The Illusion of Authenticity

Authenticity is a frustrating topic to talk about in the church world. It is now a buzzword—like “relevant” has been for the last decade.

You can’t not talk about it because it’s a word that comes up again and again when you ask people what they’re looking for in a church.

At the same time, to deem it a strategy, or even a value, seems to defeat the purpose. The minute you try for authenticity, you immediately run the risk of ruining it.

A parallel that occurred to me recently comes from the world of design. Lately, I’ve seen a trend toward handwritten lettering. Particularly popular right now, especially with churches, is the brush cursive look.

I am a sucker for this look myself. Some of my favorite creatives—people like Mike Birbiglia and Brad Montague—use hand lettering throughout their work. Mike is a comedian who tells very personal stories as part of his shows. One of his earliest projects was called “My Secret Public Journal,” in which he read from his personal journal.

You might remember Brad from a recent episode of the Art of the Sermon podcast. He wrote and produced all of the Kid President YouTube videos with his young brother-in-law Robby. The handwritten graphics made total sense, as it fit with the simple, handmade cardboard Oval Office set.

The work of both of these guys clearly comes from the heart. Part of why they make such an impact on and form deep connections with audiences is because they truly are authentic. It isn’t an act. They show us who they are, share their perspective, and invite us to join in the journey.

During my interview with Brad, he shared that for a short time, they worked on a Kid President television show. The production company recreated everything for the show as a set, including Robby’s bedroom.
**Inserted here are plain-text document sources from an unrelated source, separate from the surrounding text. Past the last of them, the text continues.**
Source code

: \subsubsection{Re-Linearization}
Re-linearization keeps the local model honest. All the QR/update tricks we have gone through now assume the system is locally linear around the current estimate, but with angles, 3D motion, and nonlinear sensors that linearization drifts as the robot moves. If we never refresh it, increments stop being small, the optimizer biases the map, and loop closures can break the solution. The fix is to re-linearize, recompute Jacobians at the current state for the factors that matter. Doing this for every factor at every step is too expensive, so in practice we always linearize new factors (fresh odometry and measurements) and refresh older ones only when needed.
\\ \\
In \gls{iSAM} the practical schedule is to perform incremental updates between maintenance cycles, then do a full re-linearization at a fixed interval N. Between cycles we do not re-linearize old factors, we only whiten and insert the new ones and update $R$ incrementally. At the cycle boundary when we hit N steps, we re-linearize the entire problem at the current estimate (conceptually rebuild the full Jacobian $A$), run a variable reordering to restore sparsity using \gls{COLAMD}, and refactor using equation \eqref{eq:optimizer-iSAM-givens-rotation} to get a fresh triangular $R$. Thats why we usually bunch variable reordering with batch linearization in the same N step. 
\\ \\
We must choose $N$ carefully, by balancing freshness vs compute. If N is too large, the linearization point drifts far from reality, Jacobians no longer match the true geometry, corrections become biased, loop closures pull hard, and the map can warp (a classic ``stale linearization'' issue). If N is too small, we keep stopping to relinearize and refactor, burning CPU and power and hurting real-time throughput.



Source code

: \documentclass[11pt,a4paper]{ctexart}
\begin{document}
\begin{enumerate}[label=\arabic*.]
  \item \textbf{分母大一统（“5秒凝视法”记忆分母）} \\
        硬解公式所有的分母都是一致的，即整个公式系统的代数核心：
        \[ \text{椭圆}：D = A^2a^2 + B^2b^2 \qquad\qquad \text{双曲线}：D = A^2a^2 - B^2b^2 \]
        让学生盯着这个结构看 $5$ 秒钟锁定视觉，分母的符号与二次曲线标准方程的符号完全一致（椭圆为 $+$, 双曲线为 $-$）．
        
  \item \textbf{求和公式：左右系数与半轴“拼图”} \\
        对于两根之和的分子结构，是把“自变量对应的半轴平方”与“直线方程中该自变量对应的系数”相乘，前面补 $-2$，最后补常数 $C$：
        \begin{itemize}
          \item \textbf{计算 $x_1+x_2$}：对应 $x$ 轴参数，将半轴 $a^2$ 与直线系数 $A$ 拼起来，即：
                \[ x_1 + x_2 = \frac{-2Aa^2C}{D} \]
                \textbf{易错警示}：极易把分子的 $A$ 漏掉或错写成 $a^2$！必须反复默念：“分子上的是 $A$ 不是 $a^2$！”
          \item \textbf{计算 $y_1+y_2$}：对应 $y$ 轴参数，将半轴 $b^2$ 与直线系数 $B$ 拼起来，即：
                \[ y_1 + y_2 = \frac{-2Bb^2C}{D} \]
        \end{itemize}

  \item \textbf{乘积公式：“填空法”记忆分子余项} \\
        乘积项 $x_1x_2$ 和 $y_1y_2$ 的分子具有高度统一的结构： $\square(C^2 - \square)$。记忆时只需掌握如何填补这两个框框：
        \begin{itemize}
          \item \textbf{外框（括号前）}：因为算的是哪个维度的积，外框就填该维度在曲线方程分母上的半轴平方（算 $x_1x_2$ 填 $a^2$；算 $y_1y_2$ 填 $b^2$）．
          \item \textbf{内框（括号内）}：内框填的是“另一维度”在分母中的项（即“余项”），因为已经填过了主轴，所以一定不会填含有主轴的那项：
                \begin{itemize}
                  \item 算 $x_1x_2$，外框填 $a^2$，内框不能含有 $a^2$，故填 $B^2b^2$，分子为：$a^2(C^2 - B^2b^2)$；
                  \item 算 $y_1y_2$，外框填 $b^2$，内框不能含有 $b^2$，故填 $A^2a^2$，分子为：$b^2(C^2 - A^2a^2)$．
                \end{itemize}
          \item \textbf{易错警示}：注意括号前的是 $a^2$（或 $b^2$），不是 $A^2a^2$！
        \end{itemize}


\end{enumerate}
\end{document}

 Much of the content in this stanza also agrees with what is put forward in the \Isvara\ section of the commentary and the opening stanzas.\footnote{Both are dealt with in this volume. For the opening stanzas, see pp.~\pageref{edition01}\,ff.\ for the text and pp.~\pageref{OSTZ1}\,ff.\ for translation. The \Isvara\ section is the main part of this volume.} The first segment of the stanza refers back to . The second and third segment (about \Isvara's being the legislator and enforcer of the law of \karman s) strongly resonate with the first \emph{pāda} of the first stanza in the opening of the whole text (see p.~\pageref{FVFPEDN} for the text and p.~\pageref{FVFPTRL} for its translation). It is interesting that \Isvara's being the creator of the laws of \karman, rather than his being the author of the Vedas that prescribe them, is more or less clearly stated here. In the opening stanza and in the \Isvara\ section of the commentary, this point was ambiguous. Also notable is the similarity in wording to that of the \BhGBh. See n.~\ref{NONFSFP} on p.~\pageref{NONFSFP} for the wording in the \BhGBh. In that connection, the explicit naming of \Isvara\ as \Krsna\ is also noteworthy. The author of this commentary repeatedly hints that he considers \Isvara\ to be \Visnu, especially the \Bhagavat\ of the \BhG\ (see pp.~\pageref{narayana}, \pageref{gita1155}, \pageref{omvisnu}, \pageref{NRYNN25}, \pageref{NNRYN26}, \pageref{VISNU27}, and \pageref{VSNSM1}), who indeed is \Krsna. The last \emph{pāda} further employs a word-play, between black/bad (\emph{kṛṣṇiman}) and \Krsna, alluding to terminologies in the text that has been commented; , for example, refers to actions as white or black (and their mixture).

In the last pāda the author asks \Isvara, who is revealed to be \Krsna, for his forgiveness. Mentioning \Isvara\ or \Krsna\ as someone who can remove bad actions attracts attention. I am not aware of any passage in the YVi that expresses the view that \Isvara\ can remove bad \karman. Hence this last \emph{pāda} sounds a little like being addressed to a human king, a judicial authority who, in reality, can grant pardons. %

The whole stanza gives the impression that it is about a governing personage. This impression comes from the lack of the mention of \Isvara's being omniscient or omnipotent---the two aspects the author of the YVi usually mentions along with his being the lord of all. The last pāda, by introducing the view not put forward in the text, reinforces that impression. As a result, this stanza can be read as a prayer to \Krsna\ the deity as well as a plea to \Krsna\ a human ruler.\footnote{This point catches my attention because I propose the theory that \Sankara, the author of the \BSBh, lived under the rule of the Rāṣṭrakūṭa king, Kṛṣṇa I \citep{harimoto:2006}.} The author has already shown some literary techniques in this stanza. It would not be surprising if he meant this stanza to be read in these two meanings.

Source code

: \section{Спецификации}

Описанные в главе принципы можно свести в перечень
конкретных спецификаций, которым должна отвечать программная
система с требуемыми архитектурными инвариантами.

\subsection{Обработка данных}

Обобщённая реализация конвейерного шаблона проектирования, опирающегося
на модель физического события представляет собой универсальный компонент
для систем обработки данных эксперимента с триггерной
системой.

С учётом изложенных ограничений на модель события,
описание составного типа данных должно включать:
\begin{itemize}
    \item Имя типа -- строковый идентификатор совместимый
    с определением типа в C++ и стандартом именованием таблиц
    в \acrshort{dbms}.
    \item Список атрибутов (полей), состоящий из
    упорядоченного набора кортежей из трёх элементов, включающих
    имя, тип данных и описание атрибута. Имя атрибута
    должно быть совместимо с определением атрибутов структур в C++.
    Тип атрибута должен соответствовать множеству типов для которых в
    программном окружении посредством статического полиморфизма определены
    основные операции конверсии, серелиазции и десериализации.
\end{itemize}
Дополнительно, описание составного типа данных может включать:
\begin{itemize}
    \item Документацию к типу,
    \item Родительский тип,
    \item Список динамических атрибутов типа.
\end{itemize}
They also recreated Brad’s handwriting as a font.

You can audibly hear Brad cringe. It just felt wrong. All he and Robby wanted to do was hang out, have fun, make videos, and challenge the world to be more awesome. This facade just wasn’t them. Even the handwriting was fake.

This is the issue I think churches run into the most. Instead of stripping away the things that stand in the way of authenticity, we try to create it—often forcing it.

And people can feel it. They know.

Because all we have really created is the illusion of authenticity.